EXERCISE REQUIREMENTS: Whenever the word "ApplicationName" appears in a line of the data below, copy that line.

RECORDED INFORMATION:
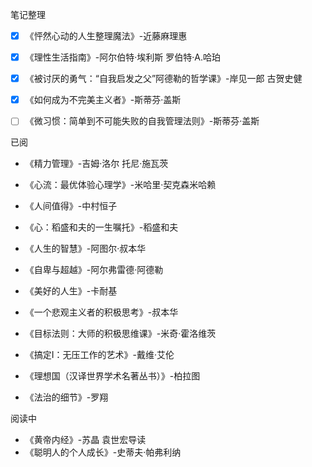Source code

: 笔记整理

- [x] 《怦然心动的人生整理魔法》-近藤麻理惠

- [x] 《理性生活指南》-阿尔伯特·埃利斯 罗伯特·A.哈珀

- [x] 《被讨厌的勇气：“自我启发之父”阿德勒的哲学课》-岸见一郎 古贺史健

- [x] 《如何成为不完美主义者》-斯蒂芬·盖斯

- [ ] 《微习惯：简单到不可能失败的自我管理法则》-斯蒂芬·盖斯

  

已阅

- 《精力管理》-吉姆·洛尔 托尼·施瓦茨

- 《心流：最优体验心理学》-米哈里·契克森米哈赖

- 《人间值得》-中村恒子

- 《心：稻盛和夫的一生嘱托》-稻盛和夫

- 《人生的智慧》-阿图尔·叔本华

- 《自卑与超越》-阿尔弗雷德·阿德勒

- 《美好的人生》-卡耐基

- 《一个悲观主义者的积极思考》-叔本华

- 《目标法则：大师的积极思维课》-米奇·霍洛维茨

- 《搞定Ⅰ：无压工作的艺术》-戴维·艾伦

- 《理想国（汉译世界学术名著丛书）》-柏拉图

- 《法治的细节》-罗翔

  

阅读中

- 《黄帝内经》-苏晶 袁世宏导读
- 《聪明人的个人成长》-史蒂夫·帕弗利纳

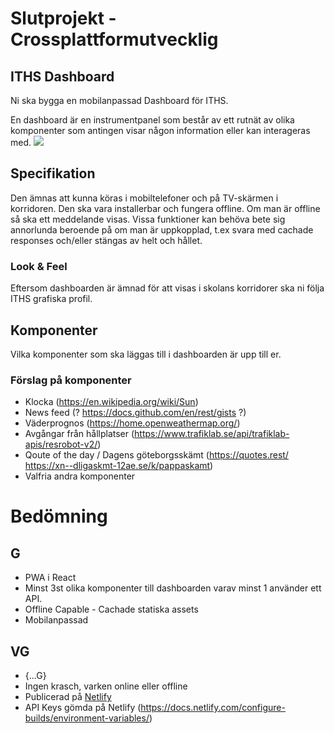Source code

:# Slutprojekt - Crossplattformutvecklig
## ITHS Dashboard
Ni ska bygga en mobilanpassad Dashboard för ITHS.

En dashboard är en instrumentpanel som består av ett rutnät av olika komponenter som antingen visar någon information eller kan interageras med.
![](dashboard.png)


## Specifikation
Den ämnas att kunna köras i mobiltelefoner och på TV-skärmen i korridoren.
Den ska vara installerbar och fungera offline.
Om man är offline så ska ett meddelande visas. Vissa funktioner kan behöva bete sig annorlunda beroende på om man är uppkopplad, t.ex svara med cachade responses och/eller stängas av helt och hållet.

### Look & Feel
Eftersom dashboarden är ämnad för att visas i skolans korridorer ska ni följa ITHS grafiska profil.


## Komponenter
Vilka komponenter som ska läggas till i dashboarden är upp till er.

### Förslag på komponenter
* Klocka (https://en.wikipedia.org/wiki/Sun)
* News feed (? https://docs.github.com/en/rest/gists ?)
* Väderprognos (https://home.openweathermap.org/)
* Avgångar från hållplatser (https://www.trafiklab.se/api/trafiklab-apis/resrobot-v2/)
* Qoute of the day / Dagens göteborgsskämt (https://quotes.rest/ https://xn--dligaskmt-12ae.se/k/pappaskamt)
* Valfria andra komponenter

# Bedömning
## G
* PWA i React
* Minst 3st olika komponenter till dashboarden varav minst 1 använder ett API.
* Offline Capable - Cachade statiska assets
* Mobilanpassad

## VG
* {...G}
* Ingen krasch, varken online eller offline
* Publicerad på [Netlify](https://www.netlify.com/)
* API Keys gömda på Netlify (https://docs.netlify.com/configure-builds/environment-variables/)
* * *
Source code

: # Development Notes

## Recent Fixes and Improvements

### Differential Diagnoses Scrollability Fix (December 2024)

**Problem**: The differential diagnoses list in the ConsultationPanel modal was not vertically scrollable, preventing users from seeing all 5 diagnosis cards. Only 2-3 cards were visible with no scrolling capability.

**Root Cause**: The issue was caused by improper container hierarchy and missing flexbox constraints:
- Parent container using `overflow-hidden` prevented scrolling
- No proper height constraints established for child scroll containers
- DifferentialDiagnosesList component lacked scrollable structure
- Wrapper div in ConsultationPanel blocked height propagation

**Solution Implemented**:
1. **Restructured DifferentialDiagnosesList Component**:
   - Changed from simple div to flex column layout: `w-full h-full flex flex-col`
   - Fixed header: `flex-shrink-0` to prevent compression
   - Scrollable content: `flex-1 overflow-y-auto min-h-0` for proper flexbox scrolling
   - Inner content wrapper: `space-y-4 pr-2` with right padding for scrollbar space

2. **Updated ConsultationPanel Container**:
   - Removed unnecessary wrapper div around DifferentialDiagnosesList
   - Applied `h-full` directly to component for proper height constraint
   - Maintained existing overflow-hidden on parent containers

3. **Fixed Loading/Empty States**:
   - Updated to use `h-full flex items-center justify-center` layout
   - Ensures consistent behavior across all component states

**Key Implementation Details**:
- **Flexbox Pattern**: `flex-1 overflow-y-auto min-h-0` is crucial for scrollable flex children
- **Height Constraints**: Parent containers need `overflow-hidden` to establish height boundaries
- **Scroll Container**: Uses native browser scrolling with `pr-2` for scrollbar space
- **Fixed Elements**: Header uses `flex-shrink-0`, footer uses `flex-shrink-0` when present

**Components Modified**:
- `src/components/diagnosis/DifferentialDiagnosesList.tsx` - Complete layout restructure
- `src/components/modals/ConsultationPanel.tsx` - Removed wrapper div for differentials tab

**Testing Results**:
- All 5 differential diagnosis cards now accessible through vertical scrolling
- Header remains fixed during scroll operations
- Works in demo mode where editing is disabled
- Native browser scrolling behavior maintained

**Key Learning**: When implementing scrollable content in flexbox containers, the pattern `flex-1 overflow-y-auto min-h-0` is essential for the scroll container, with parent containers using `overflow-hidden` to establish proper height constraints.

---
---
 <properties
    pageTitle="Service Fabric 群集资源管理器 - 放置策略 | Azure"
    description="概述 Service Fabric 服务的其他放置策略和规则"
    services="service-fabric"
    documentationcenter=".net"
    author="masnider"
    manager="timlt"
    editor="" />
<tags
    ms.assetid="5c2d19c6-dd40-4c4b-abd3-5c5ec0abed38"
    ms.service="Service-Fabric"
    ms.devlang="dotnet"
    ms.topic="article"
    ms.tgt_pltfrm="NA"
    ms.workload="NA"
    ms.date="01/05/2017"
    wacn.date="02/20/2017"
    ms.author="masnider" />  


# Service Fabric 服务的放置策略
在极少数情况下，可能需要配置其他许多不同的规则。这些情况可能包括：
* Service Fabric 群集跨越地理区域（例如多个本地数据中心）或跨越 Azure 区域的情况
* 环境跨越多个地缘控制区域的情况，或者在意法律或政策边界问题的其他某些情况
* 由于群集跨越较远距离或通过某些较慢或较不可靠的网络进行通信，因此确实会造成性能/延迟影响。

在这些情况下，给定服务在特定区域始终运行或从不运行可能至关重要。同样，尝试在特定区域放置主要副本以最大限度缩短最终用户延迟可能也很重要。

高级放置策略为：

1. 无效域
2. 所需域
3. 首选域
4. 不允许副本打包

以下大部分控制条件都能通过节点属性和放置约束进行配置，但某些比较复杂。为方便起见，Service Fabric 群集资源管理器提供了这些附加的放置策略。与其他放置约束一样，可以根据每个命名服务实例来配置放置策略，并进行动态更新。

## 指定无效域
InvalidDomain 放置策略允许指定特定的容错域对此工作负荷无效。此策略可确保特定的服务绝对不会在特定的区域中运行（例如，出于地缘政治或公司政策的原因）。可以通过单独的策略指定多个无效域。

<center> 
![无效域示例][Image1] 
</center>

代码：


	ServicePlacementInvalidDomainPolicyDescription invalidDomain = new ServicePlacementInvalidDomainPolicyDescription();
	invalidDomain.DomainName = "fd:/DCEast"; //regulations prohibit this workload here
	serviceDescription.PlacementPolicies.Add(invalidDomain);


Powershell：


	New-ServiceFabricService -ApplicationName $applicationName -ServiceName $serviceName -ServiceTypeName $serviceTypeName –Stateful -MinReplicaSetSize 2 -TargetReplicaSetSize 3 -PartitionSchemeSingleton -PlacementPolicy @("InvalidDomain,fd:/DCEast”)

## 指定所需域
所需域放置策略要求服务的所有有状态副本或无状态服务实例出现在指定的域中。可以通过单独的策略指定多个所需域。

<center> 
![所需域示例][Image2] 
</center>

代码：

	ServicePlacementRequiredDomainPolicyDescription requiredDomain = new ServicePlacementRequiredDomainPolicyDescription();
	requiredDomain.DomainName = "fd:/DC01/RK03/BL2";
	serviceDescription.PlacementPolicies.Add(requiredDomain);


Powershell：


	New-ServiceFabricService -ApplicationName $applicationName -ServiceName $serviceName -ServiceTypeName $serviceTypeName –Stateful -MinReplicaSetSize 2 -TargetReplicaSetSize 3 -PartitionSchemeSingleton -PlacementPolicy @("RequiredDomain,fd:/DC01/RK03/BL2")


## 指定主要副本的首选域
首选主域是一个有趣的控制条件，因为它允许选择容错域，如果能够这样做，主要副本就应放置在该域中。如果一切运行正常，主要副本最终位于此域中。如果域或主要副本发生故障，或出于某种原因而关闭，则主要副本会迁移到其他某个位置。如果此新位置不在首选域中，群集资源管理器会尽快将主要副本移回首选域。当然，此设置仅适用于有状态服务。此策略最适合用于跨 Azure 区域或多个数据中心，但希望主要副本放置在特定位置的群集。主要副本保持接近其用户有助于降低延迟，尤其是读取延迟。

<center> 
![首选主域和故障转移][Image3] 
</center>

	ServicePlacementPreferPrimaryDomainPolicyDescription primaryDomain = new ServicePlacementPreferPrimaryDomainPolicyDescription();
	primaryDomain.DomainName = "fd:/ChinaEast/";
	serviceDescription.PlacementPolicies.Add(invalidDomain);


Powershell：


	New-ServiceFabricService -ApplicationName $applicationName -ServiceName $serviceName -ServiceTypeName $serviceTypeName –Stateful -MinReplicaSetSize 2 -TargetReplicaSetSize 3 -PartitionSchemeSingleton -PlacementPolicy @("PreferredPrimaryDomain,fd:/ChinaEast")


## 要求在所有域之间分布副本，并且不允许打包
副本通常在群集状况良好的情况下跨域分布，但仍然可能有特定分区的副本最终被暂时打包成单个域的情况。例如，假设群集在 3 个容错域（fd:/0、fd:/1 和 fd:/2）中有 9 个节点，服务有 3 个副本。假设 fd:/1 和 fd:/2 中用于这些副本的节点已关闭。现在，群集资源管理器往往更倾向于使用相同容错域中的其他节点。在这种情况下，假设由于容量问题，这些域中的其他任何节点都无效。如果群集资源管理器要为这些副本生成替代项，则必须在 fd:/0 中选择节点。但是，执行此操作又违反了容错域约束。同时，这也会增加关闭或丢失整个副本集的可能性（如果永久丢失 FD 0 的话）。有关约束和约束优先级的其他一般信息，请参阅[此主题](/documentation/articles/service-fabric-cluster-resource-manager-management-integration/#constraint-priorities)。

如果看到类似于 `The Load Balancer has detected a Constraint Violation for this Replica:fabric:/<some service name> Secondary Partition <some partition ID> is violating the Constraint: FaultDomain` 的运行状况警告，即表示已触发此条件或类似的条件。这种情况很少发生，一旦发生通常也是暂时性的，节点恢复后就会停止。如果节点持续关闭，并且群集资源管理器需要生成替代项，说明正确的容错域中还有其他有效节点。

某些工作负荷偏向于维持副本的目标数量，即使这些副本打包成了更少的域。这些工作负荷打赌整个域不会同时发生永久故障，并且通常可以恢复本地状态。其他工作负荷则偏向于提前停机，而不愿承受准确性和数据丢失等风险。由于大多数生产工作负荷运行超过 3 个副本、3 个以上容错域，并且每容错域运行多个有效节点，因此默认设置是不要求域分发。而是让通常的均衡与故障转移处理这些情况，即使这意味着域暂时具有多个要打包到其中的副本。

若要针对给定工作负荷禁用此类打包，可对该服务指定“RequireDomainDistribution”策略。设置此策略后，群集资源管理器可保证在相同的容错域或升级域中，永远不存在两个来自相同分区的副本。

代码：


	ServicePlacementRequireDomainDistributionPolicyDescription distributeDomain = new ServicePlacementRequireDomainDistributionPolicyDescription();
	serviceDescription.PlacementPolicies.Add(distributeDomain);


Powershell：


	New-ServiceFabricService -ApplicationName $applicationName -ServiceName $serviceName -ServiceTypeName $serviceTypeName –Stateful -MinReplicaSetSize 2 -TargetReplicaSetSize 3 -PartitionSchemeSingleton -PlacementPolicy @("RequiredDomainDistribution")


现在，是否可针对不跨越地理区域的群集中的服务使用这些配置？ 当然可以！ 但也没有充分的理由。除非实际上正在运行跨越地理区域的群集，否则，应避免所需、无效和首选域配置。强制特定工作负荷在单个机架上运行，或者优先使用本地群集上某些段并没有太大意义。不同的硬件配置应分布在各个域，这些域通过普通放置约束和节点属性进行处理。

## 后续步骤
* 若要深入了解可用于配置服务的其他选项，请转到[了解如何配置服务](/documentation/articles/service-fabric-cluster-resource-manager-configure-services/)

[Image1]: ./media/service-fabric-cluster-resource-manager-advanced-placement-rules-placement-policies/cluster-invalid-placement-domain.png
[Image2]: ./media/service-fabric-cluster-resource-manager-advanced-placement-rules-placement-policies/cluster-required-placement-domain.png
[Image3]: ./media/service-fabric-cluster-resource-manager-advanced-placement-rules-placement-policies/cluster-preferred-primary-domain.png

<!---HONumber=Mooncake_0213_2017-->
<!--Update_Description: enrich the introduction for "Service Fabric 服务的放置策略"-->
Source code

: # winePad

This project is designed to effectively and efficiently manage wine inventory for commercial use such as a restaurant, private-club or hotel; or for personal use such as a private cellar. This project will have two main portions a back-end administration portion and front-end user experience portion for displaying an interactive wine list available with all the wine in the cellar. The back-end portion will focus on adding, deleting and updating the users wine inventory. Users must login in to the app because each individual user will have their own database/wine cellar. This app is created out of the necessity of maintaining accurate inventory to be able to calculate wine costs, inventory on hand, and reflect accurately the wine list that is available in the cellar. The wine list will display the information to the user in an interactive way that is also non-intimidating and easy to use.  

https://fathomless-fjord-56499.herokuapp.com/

RESPONSE AREA:
	New-ServiceFabricService -ApplicationName $applicationName -ServiceName $serviceName -ServiceTypeName $serviceTypeName –Stateful -MinReplicaSetSize 2 -TargetReplicaSetSize 3 -PartitionSchemeSingleton -PlacementPolicy @("InvalidDomain,fd:/DCEast”)
	New-ServiceFabricService -ApplicationName $applicationName -ServiceName $serviceName -ServiceTypeName $serviceTypeName –Stateful -MinReplicaSetSize 2 -TargetReplicaSetSize 3 -PartitionSchemeSingleton -PlacementPolicy @("RequiredDomain,fd:/DC01/RK03/BL2")
	New-ServiceFabricService -ApplicationName $applicationName -ServiceName $serviceName -ServiceTypeName $serviceTypeName –Stateful -MinReplicaSetSize 2 -TargetReplicaSetSize 3 -PartitionSchemeSingleton -PlacementPolicy @("PreferredPrimaryDomain,fd:/ChinaEast")
	New-ServiceFabricService -ApplicationName $applicationName -ServiceName $serviceName -ServiceTypeName $serviceTypeName –Stateful -MinReplicaSetSize 2 -TargetReplicaSetSize 3 -PartitionSchemeSingleton -PlacementPolicy @("RequiredDomainDistribution")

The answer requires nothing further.